» **The task**
A bare number is all that is needed: how many lines below contain the string "surjective"?

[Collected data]
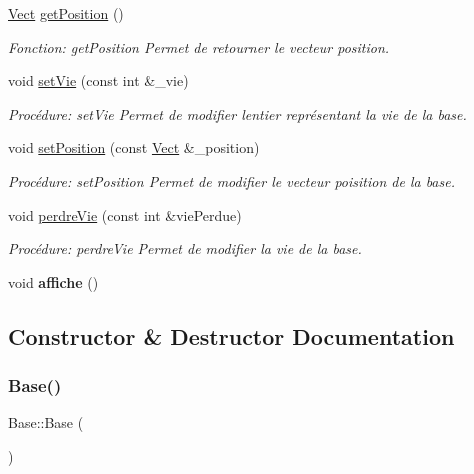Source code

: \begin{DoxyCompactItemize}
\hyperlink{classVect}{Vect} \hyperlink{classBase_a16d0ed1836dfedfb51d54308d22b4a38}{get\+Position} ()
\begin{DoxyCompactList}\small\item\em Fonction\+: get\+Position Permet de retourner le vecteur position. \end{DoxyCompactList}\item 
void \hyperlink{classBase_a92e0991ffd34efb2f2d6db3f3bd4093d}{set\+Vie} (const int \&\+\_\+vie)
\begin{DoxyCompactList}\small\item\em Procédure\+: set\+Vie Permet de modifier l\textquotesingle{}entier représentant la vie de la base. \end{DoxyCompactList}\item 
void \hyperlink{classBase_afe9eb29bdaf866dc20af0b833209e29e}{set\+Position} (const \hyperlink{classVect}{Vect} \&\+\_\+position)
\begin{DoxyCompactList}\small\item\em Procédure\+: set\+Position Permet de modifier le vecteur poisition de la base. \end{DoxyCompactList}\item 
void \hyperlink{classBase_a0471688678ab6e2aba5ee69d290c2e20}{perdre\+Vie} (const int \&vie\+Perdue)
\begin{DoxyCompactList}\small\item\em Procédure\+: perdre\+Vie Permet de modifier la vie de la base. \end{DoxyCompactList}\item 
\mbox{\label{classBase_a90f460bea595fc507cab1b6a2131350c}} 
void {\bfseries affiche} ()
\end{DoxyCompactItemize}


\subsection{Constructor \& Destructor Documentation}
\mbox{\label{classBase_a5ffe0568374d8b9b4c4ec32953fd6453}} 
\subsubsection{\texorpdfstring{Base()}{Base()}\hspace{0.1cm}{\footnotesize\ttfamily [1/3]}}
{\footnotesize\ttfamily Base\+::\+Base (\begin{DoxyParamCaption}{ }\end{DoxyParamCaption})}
---
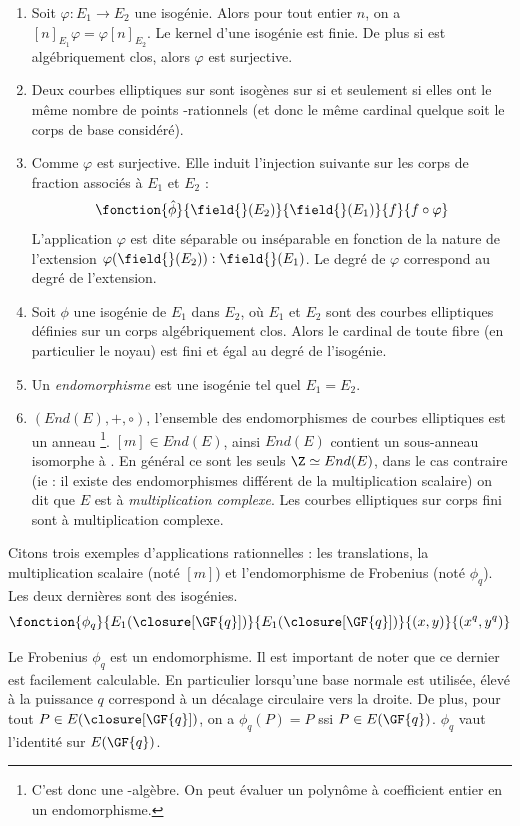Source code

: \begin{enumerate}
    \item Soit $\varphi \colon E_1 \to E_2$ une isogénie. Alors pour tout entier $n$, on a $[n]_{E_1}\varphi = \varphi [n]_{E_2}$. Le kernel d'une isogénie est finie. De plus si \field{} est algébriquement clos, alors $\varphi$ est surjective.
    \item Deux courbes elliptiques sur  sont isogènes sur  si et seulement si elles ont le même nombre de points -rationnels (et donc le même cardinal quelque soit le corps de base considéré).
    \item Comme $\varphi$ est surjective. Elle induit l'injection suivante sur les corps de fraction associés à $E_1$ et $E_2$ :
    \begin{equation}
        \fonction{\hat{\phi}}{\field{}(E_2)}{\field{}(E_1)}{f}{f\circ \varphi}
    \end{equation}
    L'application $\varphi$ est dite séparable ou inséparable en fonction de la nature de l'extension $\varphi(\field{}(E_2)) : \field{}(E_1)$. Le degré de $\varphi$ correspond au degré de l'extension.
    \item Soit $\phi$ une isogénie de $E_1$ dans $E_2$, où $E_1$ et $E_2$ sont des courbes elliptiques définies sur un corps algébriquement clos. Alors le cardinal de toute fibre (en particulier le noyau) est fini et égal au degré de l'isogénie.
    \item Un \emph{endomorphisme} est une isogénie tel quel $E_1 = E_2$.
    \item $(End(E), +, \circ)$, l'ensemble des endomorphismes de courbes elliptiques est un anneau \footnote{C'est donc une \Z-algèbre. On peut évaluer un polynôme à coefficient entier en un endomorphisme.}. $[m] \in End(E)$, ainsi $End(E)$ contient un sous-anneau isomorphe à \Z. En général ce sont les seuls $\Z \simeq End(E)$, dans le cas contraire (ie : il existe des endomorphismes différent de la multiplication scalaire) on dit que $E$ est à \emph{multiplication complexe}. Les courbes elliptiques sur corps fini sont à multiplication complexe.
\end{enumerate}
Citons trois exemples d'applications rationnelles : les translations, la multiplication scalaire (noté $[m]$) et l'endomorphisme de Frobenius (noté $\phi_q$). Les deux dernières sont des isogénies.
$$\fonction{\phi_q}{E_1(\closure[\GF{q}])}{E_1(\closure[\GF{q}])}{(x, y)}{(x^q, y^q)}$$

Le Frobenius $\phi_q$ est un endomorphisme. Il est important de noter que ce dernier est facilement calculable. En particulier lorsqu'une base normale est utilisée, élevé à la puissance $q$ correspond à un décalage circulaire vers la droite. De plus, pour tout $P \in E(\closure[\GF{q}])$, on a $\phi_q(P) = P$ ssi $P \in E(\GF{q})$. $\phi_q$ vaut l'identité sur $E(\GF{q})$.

» **Completed exercise**
2